4.1. Effect of Stiffness

In order to study the influence of the stiffness of the isolation device on the isolation rate under the rectangular pulse load, the variation law of the isolation rate with different stiffness is obtained. In this paper, the calculation formula of the isolation rate of the isolation system derived from Section 3.2 is used to obtain the isolation rate curves changing with the stiffness under three different damping ratios, as shown in Figure 12.

Figure 12 

Vibration isolation rate curve of isolation device with changing stiffness.

From Figure 12, it can be seen that the isolation rate decreases with the increase of stiffness. With the increase of damping ratio, the decrease trend of isolation rate decreases with the increase of stiffness. When the stiffness is small, the isolation rate of the isolation device with three damping ratios is basically the same.

4.2. Effect of Damping Ratio

In order to analyze the influence of damping ratio on isolation rate of isolation device, the change curves of isolation rate with damping ratio under three different stiffness conditions are calculated, as shown in Figure 13.

Figure 13 

Vibration isolation rate curve of isolation device with damping ratio.

It can be seen from Figure 13 that the isolation rate of the isolation device increases first and then decreases with the increase of the damping ratio. Compared with the curvature of the three curves, the greater the stiffness is, the greater the influence of the damping ratio on the isolation rate is. There is an optimal damping ratio in the isolation device, which is independent of stiffness. The optimal damping ratio is 25.8%, and isolation device has the highest isolation rate and the best isolation effect under this condition.

4.3. Effect of Angular Frequency

In order to analyze the influence of the angular frequency on the isolation rate of the isolation device, the variation curve of the isolation rate with angular frequency under three different damping ratios is obtained, as shown in Figure 14.

Figure 14 

Vibration isolation rate curve of isolation device with angular frequency.

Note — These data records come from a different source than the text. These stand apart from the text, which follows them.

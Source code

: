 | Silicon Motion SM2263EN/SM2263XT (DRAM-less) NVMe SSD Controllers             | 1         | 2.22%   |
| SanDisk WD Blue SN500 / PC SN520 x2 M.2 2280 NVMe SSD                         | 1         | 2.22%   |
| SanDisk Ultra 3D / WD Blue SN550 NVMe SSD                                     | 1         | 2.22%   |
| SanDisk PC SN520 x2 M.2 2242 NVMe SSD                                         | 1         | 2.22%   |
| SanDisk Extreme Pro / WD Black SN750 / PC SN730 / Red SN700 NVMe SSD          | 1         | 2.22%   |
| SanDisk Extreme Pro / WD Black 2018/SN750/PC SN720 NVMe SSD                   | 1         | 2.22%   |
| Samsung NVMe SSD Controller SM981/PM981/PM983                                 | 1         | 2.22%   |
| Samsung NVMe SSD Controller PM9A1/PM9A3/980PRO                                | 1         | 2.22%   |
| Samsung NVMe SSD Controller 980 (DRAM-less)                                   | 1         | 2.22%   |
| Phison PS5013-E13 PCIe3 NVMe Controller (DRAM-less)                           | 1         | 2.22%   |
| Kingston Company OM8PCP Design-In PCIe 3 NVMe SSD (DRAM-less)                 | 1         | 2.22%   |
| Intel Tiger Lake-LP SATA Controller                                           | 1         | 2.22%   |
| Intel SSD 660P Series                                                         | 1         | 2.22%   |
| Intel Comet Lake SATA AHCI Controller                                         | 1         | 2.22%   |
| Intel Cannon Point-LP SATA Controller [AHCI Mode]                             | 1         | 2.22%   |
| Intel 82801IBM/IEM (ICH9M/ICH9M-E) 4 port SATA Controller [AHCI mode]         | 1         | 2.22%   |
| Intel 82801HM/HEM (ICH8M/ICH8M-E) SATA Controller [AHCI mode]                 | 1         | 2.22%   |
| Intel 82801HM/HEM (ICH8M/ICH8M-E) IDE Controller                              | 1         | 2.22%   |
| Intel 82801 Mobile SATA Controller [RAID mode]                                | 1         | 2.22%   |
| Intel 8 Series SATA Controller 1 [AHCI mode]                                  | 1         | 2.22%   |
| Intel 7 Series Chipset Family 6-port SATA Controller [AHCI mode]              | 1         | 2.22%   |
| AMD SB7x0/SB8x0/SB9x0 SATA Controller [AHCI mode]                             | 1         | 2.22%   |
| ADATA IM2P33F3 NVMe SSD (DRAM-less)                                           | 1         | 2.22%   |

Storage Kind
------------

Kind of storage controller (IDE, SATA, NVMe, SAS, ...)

As can be seen from Figure 14, the isolation rate of the isolation device decreases approximately linearly with the increase of natural vibration angular frequency. The slope of isolation rate is related to the damping ratio. The lower the damping ratio, the slower the decreasing trend of isolation with the increase of stiffness.

5. Conclusions

In this paper, three new kinds of combined isolation devices are designed and manufactured, and experimental and theoretical studies are carried out. Based on the Duhamel integral principle, the analytical expression of isolation rate of the isolation device is obtained, and the isolation performance of the combined isolation device and its influencing factors are analyzed. The main conclusions are as follows.(1)The damping ratio of spring-cylinder isolation device, spring-rubber isolation device, and spring-aluminum foam isolation device developed in this paper ranges from 0.125 to 0.132, and the vibration isolation rate is above 92%, which has good antiexplosion and impact isolation performance.(2)The three kinds of damping materials not only have absorption effect, but also play a supporting role in the isolation system. The damping effect of the cylinder damping body on the isolation device is the smallest, but the damping ratio is the largest. The supporting effect of the aluminum foam damping body is the largest, and its damping ratio is closer to the rubber damping body.(3)The isolation rate of the isolation device decreases with the increase of stiffness and angular frequency. With the increase of the damping ratio, the isolation ratio increases first and then decreases, and there is an optimal damping ratio, which is independent of the stiffness of the isolation device.

Data Availability

The data used to support the findings of this study are included within the article.

Conflicts of Interest

The authors declare that there are no conflicts of interest regarding the publication of this paper.

Acknowledgments

This research was supported by the National Natural Science Foundation of China under Grant nos. 11872072, 11402304, and 51304219.